What is the correct way to define the covariance when measurement error is defined

127 views
Skip to first unread message

Shajar

unread,
Nov 7, 2019, 8:52:46 AM11/7/19
to lavaan
Hi,
I have a model without latent variables. But, I have an estimate of the measurement error, So for each measure I define a latent variable (addition of _L in the code below) and the model it self (under #regression) is defined with the latent variables. At the end I define the measurement error as I calculated it.
My question is regarding definition of covariance:  I want to define a covariance between 2 variables. What is the correct way: to define the covariance between the latent variables or between to original measured variables?
 
mod.2o <-'
# Latent variable  
Chl_L =~ Chl
Sh_Chl_L =~ Sh_Chl
PP_Outlet_L =~ PP_Outlet
PP_td_in_L =~ PP_td_in
NO3_Outlet_L =~ NO3_Outlet
NO3_td_in_L =~ NO3_td_in
TNdif_L =~ TNdif
Temp_L =~ Temp

#Regrression
Chl_L ~  Sh_Chl_L + Temp_L   
PP_Outlet_L ~ PP_td_in_L  + Chl_L
TNdif_L ~ NO3_Outlet_L + NO3_td_in_L + Chl_L
NO3_Outlet_L ~ Temp_L + NO3_td_in_L

#Covariances - this is what I think is correct to define:
PP_Outlet_L ~~  TNdif_L
# or should I define: PP_Outlet ~~  TNdif ??

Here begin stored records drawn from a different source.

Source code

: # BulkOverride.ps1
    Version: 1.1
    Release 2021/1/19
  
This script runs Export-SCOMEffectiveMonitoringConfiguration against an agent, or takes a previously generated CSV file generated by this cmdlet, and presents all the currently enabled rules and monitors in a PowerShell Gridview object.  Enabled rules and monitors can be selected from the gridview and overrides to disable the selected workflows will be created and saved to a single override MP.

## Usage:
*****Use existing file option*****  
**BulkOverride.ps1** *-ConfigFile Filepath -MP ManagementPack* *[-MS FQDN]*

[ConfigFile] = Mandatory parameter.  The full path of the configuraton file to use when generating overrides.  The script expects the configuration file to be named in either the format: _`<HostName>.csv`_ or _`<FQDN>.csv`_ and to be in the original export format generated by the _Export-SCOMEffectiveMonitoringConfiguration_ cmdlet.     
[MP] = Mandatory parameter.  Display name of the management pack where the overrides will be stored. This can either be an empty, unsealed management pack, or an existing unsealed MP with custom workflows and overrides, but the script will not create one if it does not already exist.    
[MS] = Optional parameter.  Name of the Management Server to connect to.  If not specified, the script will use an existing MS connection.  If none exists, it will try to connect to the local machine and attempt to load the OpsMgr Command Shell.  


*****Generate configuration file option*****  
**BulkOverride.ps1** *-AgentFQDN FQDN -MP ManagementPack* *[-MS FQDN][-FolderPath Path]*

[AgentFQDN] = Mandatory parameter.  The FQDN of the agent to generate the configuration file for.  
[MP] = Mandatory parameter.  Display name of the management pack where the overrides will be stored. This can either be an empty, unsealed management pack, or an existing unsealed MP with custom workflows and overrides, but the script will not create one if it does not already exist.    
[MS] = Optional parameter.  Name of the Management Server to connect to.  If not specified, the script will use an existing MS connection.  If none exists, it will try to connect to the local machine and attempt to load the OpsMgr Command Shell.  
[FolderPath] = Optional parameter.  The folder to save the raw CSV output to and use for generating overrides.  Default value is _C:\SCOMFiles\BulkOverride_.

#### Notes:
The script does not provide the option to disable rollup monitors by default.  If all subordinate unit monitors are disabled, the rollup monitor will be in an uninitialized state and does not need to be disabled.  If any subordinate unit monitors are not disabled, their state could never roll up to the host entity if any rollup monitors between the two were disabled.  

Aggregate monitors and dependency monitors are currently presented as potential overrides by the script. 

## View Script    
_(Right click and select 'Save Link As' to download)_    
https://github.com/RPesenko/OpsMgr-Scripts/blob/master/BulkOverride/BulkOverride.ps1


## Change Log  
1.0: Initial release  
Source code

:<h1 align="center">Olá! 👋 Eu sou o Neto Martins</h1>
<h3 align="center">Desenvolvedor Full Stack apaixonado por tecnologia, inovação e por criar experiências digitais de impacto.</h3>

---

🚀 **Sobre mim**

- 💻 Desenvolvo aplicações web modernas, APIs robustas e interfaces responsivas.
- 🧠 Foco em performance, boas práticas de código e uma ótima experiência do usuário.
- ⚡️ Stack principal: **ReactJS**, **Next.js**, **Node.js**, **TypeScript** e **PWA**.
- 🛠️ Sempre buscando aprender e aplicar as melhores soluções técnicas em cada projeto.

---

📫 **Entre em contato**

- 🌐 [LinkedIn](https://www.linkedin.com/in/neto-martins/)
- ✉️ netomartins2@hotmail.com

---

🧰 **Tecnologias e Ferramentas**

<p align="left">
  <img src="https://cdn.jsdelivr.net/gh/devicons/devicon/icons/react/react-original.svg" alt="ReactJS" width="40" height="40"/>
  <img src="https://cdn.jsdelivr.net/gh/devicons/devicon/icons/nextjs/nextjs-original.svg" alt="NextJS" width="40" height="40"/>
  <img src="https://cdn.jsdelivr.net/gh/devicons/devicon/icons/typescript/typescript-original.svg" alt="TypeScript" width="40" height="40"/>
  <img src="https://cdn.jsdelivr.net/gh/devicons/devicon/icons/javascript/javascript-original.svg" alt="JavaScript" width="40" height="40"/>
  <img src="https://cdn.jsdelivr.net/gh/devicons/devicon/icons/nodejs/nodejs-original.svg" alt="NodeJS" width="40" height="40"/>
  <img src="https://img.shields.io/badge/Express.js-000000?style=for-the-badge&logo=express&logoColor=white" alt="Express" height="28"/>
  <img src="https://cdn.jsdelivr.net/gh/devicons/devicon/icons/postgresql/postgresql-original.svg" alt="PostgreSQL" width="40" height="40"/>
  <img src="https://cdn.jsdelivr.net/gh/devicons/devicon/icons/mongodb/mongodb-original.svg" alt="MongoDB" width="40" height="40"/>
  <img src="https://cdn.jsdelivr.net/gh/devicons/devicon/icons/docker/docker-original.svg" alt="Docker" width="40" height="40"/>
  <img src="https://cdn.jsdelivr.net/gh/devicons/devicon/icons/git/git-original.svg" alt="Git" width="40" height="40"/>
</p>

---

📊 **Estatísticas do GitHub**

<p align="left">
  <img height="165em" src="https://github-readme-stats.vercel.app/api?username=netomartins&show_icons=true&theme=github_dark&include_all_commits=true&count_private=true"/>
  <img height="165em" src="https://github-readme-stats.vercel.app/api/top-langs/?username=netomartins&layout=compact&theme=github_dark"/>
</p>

#measurment error variances
Chl ~~ 0.24*Chl
Sh_Chl ~~ 0.2*Sh_Chl
PP_Outlet ~~ 0.33*PP_Outlet
PP_td_in ~~ 0.64*PP_td_in
NO3_Outlet ~~ 0.055*NO3_Outlet
NO3_td_in ~~ 0.052*NO3_td_in
TNdif ~~ 0.01*TNdif
Temp ~~ 0.02*Temp
'
# Fit model
mod.2o.fit <- sem(mod.2o, dat3, estimator = "MLR", missing = "ML.X")


Nickname

unread,
Nov 8, 2019, 10:18:38 AM11/8/19
to lavaan
Shajar,
  The correct way to specify the covariance is the one that is consistent with what you are modeling.  As such, it might vary from study to study.   The key question to ask yourself is about local independence:  If you could hold the latent variables constant, would you still expect the observed variables to covary (focusing on the pair in question). 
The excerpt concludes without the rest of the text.